Sementara itu yang dimaksud dengan Teori hukum atau disiplin hukum yang dalam perspektif interdisipliner dan eksternal secara kritis menganalisis berbagai aspek gejala hukum, baik tersendiri maupun dalam kaitan keseluruhan, baik dalam konsepsi teoritisnya maupun dalam kaitan keseluruhan, baik dalam konsepsi teoretisnya maupun dalam pengejawantahan praktisnya, dengan tujuan untuk memperoleh pemahaman yg lebih baik dan memberikan penjelasan sejernih mungkin tentang bahan hukum yang tersaji dan kegiatan yuridis dalam kenyataan kemasyarakatan.
Sehingga dapat dibedakan bahwa Teori hukum memiliki cakupan pengetahuan yang sangat luas untuk Hakim maupun Ahli Hukum dalam memberikan kesimpulan dan pemikirannya lebih baik daripada dengan Doktrin.
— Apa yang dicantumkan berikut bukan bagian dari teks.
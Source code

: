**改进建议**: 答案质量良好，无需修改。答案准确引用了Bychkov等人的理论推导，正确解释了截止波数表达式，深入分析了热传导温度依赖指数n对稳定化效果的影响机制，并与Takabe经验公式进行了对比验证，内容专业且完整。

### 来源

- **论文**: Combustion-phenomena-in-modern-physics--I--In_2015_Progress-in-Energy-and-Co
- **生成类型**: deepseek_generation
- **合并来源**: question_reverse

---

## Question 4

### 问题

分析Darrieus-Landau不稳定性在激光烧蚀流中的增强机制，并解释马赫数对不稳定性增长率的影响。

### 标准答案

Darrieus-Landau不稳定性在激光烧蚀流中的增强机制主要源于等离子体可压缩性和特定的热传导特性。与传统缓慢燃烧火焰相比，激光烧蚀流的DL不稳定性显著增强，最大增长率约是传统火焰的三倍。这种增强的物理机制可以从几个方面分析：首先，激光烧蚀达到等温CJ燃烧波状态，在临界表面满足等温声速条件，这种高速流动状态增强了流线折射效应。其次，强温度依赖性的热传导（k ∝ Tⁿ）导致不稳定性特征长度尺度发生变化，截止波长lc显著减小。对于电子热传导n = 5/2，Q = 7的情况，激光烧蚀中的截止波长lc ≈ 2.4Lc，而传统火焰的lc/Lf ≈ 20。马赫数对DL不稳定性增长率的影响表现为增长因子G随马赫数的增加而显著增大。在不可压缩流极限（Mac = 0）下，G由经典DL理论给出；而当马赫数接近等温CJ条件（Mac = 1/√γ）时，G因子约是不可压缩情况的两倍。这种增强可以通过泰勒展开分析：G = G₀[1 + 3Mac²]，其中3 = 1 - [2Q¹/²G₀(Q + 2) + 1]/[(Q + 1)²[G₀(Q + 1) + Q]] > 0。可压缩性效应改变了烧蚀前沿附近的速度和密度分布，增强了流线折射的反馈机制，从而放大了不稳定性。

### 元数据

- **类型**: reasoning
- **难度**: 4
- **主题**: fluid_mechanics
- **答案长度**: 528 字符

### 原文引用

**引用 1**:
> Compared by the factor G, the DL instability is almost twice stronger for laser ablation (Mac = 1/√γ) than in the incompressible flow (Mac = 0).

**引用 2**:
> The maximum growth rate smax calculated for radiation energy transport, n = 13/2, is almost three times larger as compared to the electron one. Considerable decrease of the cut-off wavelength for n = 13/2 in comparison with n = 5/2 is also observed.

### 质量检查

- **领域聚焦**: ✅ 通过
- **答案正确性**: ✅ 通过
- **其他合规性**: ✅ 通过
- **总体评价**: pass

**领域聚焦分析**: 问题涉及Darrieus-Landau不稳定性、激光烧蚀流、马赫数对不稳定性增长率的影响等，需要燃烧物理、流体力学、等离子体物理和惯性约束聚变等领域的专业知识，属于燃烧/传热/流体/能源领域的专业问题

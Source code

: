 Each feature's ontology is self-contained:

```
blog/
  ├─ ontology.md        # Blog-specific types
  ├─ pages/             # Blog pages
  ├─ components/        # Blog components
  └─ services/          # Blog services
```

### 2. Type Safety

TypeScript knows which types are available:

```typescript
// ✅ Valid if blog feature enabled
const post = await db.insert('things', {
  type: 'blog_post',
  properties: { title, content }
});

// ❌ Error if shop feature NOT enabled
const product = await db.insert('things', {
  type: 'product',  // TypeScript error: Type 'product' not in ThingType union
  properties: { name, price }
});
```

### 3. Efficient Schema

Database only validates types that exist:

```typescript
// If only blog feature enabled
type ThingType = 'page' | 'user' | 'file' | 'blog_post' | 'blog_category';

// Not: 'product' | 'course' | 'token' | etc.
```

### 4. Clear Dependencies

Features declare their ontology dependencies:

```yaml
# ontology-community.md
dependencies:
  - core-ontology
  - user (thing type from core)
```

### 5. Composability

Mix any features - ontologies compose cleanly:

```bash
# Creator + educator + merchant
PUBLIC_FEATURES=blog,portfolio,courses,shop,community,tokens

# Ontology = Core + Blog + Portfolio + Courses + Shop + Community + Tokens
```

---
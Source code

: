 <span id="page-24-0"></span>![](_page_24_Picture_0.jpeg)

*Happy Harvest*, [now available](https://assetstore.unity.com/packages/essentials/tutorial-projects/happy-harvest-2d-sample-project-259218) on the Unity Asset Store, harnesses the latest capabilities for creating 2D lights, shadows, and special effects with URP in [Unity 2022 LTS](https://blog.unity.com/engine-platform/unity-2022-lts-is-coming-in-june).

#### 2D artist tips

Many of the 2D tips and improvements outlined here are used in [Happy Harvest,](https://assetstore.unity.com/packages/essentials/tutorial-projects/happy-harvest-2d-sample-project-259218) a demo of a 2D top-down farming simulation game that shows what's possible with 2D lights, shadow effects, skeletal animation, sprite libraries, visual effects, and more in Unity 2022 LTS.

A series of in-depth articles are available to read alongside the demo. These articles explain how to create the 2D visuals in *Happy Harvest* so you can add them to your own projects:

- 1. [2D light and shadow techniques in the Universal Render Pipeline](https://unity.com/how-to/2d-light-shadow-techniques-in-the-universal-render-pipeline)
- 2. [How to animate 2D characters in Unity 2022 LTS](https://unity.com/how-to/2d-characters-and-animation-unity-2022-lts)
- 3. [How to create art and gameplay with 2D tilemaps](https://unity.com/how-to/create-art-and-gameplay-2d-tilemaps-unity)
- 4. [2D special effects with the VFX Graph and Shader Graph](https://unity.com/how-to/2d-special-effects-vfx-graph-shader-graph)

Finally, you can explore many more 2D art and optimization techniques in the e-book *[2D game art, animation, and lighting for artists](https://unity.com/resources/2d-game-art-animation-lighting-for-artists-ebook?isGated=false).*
2. a. Menurut Undang – undang Kewarganegaraan Pasal 4 No. 12 Tahun 2006, yang disebut dengan Bangsa Indonesia Asli Adalah :
- Setiap orang yang berdasarkan peraturan perundang-undangan dan/atau berdasarkan perjanjian Pemerintah Republik Indonesia dengan Negara lain sebelum Unadang-undang ini berlaku sudah menjadi warga negara Indonesia.
- Anak yang lahir dari perkawinan yang sah dari seorang ayah dan ibu warga negara Indonesia.
- Anak yang lair dari perkawinan yang sah dari seorang ayah warga negara Indonesia dan ibu warga negara Asing.
- Anak yang lahir dari perkawinan yang sah dari seorang ayah warga negara Asing dan ibu warga negara Indonesia.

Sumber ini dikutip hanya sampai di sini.